> Exercise description:
Your answer must hold only the lines below from the line containing "- [ ] Show submission status (pending/graded)" through the line containing "## **AGILE CEREMONIES (How You'll Work)**", each reproduced exactly.

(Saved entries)
>>>

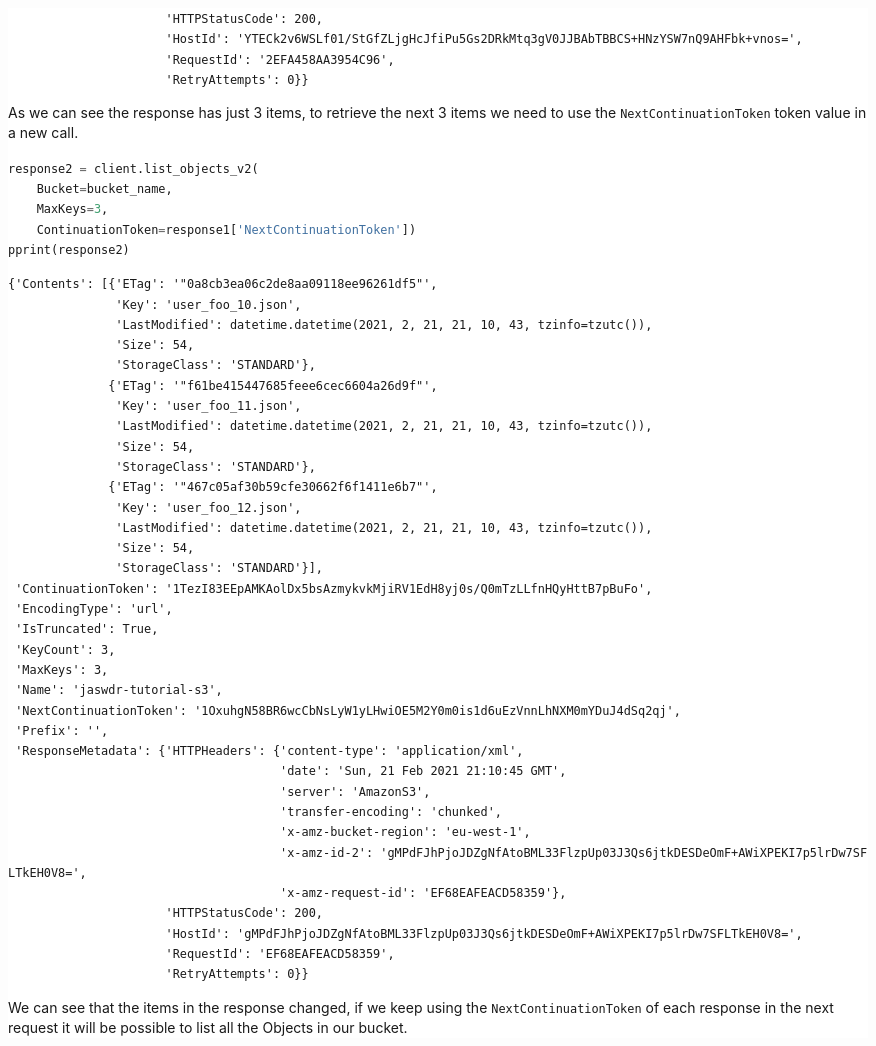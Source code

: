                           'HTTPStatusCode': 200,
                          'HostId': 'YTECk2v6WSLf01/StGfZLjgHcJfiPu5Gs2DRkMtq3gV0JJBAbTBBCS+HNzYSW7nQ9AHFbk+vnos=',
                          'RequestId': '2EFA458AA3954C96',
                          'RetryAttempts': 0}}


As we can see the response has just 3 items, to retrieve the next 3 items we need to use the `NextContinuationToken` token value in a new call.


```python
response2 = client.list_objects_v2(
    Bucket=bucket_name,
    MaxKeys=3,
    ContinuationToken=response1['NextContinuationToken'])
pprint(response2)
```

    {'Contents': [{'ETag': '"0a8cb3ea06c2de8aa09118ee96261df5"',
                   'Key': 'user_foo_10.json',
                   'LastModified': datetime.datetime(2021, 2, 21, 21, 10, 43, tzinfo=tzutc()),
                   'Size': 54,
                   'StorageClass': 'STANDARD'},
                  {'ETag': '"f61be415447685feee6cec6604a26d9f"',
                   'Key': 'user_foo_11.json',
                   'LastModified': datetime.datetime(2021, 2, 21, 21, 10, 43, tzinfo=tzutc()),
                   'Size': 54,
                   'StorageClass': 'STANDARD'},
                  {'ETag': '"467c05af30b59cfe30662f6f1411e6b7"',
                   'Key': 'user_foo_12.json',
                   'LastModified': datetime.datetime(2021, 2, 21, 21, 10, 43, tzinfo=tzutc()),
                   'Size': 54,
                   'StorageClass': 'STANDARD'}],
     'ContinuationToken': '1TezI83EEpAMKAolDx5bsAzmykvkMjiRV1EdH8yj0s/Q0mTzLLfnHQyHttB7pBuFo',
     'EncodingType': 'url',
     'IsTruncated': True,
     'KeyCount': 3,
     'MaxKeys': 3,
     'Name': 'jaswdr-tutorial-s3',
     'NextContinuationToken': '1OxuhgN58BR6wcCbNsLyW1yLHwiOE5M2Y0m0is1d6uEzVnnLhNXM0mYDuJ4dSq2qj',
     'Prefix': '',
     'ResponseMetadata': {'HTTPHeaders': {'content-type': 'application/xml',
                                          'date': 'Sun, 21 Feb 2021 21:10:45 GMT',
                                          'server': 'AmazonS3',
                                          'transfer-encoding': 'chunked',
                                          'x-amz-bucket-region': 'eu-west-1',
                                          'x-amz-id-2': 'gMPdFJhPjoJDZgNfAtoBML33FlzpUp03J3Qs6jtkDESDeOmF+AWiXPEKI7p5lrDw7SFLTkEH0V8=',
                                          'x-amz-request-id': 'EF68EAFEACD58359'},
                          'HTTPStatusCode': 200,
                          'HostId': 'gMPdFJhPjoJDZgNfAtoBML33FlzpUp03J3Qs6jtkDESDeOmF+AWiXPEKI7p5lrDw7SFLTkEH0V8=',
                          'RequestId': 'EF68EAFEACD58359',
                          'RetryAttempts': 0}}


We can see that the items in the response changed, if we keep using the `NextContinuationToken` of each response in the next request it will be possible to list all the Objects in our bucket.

<<<
>>>

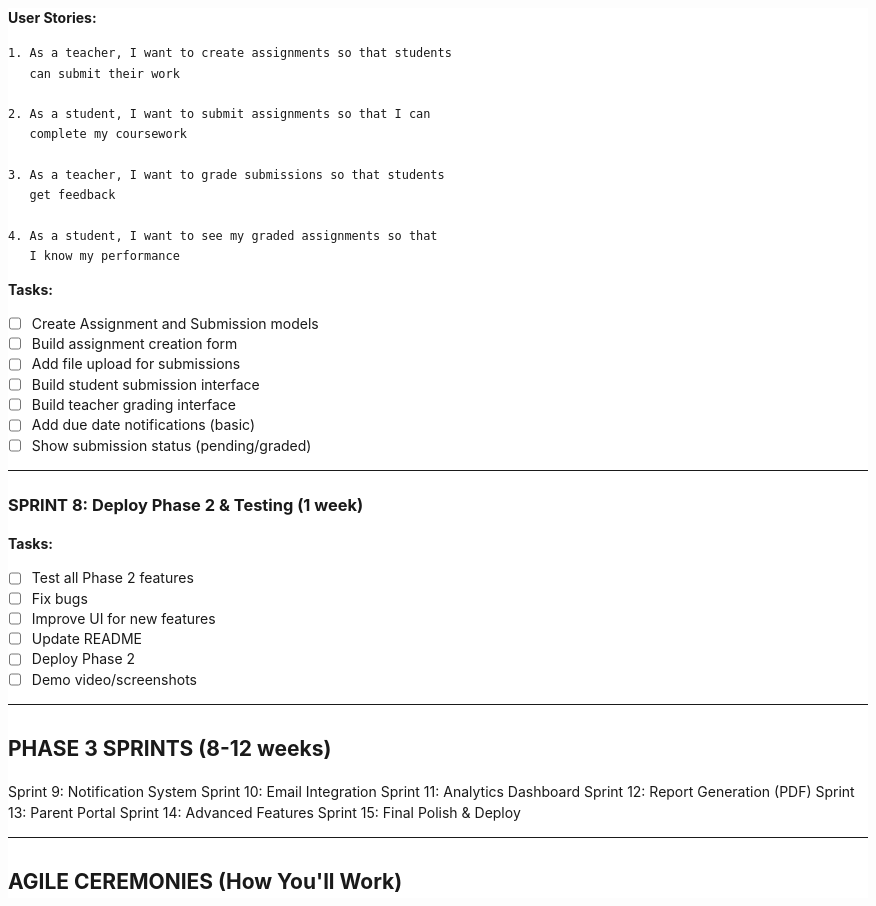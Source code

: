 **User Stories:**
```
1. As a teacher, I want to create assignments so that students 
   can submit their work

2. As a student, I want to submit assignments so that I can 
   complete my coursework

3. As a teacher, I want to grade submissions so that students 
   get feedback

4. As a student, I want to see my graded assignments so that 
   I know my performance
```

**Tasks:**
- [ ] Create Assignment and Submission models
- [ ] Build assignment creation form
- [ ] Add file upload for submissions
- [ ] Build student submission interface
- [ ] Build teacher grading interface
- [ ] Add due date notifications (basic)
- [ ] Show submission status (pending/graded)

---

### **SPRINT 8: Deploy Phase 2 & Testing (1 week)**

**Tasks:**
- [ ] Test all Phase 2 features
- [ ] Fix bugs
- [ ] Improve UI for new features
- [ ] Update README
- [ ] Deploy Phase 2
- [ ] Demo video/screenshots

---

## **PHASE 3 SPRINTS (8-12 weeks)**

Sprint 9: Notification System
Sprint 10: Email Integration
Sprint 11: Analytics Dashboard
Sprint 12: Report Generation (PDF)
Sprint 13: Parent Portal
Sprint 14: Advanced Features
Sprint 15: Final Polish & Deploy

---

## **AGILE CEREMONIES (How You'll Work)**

<<<

> Solved problem:
- [ ] Show submission status (pending/graded)

---

### **SPRINT 8: Deploy Phase 2 & Testing (1 week)**

**Tasks:**
- [ ] Test all Phase 2 features
- [ ] Fix bugs
- [ ] Improve UI for new features
- [ ] Update README
- [ ] Deploy Phase 2
- [ ] Demo video/screenshots

---

## **PHASE 3 SPRINTS (8-12 weeks)**

Sprint 9: Notification System
Sprint 10: Email Integration
Sprint 11: Analytics Dashboard
Sprint 12: Report Generation (PDF)
Sprint 13: Parent Portal
Sprint 14: Advanced Features
Sprint 15: Final Polish & Deploy

---

## **AGILE CEREMONIES (How You'll Work)**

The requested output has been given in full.